• Task directions
Nothing should appear in the answer except the lines from the one containing "- Autenticação com JWT" through the end of the records below, written out exactly.

• Input records

.....

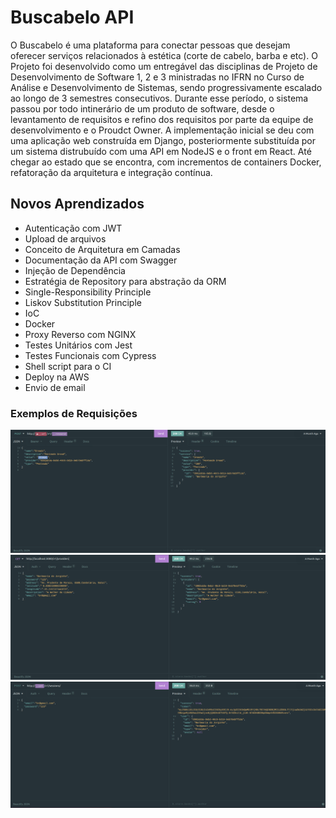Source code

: # Buscabelo API

O Buscabelo é uma plataforma para conectar pessoas que desejam oferecer serviços relacionados à estética (corte de cabelo, barba e etc). O Projeto foi desenvolvido como um entregável das disciplinas de Projeto de Desenvolvimento de Software 1, 2 e 3 ministradas no IFRN no Curso de Análise e Desenvolvimento de Sistemas, sendo progressivamente escalado ao longo de 3 semestres consecutivos. Durante esse período, o sistema passou por todo intinerário de um produto de software, desde o levantamento de requisitos e refino dos requisitos por parte da equipe de desenvolvimento e o Proudct Owner. A implementação inicial se deu com uma aplicação web construída em Django, posteriormente substituída por um sistema distrubuído com uma API em NodeJS e o front em React. Até chegar ao estado que se encontra, com incrementos de containers Docker, refatoração da arquitetura e integração contínua.

## Novos Aprendizados
- Autenticação com JWT
- Upload de arquivos 
- Conceito de Arquitetura em Camadas
- Documentação da API com Swagger
- Injeção de Dependência
- Estratégia de Repository para abstração da ORM
- Single-Responsibility Principle
- Liskov Substitution Principle
- IoC
- Docker
- Proxy Reverso com NGINX
- Testes Unitários com Jest
- Testes Funcionais com Cypress
- Shell script para o CI
- Deploy na AWS 
- Envio de email

### Exemplos de Requisições

<p align="center">
    <img src="./screens/img1.png">
    <img src="./screens/img2.png">
    <img src="./screens/img3.png">
</p>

.....

• Solution for this exercise
- Autenticação com JWT
- Upload de arquivos 
- Conceito de Arquitetura em Camadas
- Documentação da API com Swagger
- Injeção de Dependência
- Estratégia de Repository para abstração da ORM
- Single-Responsibility Principle
- Liskov Substitution Principle
- IoC
- Docker
- Proxy Reverso com NGINX
- Testes Unitários com Jest
- Testes Funcionais com Cypress
- Shell script para o CI
- Deploy na AWS 
- Envio de email

### Exemplos de Requisições

<p align="center">
    <img src="./screens/img1.png">
    <img src="./screens/img2.png">
    <img src="./screens/img3.png">
</p>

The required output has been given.